The second chapter on "The Story of Asia Minor," after a brief description of the physical features of the country, is devoted almost wholly to a history of Asia Minor from the days of the Hittites to 1878, with interesting references to the archæological researches in that region in recent times. This is enlightening since it shows how many different civilizations have been built on the soil of that country and how many different peoples have contended in times past for supremacy on the same territory. It is unfortunate, however, that the author does not tell something about the present-day inhabitants of and the political conditions in this remarkable land, and that he gives but two short pages of indifferent statements to the developments between 1878 and 1914. The third part, dealing with the "Story of the Bagdad Railway," is excellent.
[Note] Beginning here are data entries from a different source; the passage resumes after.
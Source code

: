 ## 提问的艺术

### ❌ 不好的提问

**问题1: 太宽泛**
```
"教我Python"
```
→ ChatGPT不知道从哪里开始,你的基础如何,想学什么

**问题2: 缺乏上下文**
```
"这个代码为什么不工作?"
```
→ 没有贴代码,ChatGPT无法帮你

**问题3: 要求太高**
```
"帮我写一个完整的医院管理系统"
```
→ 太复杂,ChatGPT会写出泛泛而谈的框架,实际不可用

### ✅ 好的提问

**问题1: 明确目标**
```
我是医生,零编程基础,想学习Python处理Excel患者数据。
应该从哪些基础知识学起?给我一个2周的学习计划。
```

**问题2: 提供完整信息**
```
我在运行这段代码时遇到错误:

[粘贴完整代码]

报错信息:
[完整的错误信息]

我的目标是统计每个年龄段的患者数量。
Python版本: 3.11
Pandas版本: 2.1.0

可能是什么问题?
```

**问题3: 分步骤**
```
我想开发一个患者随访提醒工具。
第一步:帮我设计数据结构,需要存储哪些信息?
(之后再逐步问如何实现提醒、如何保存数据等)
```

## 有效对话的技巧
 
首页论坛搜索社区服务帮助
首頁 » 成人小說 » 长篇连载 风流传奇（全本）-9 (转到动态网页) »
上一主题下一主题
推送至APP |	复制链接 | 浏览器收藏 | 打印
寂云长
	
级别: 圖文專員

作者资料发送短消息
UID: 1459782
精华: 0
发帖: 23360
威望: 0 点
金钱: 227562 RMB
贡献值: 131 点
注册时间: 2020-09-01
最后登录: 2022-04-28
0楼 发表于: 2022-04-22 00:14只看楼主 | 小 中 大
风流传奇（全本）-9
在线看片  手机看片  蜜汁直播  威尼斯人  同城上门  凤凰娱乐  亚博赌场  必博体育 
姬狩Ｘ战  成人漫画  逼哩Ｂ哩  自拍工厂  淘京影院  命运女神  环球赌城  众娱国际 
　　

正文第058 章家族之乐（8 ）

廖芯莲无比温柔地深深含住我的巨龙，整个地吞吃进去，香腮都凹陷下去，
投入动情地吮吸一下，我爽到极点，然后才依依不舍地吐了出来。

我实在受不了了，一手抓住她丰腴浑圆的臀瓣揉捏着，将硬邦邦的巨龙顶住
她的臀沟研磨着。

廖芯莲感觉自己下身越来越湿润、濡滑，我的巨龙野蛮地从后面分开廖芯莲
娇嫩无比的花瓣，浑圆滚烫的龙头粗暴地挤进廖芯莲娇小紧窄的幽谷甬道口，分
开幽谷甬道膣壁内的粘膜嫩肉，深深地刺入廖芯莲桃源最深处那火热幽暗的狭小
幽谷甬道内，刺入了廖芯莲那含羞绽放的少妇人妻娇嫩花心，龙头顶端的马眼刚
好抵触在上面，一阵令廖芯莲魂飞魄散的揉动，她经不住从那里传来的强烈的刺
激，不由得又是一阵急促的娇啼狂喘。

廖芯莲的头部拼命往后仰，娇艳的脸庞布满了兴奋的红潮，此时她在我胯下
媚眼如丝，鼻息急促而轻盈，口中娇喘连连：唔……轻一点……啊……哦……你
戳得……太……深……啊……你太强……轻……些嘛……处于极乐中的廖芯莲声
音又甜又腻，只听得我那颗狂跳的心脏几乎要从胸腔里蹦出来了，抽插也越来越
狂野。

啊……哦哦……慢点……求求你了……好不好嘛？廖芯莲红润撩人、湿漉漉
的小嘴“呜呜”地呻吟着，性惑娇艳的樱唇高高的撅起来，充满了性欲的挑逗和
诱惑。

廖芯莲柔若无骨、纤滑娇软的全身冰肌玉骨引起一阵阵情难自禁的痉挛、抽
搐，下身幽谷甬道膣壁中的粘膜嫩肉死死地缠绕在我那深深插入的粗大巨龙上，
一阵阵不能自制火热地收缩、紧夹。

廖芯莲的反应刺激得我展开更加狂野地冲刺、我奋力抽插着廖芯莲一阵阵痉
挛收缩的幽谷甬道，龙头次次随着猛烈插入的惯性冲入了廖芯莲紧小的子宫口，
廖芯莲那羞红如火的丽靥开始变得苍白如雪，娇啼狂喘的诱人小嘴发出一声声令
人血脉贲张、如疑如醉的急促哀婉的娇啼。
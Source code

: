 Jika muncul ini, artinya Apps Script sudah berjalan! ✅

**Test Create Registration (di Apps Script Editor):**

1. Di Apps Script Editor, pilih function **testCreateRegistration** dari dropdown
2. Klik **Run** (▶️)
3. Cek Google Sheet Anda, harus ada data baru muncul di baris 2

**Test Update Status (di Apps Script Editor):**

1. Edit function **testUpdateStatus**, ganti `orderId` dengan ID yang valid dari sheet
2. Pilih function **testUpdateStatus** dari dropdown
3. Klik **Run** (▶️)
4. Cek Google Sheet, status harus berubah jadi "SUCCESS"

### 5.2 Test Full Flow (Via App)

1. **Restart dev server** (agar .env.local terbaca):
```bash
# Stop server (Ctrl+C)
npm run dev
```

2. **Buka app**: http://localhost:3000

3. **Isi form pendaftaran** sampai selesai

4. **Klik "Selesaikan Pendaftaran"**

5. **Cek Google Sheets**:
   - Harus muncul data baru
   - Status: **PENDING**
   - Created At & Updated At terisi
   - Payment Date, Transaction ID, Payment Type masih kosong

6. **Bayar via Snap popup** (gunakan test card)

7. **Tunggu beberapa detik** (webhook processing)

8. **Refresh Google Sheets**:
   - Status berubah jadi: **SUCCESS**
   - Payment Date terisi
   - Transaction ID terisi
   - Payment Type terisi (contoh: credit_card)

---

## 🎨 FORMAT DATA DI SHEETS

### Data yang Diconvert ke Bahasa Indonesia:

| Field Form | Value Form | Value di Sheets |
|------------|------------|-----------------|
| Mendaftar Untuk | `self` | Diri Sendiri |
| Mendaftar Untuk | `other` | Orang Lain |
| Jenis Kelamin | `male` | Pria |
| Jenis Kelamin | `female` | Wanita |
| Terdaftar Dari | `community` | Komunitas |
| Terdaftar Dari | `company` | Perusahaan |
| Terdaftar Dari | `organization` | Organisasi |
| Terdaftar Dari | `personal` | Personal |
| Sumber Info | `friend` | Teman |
It gives a complete account of the whole affair in a fair and unbiassed fashion, giving Germany proper credit for having started the railway as a purely commercial enterprise, and calling attention to the political phase of the question as it developed later. And there is a discussion of the diplomatic moves, and the contest for colonies and spheres. of influence by European Powers in Africa and Asia, that created in the minds of German statesmen a desire to ear-mark Asia Minor for their own.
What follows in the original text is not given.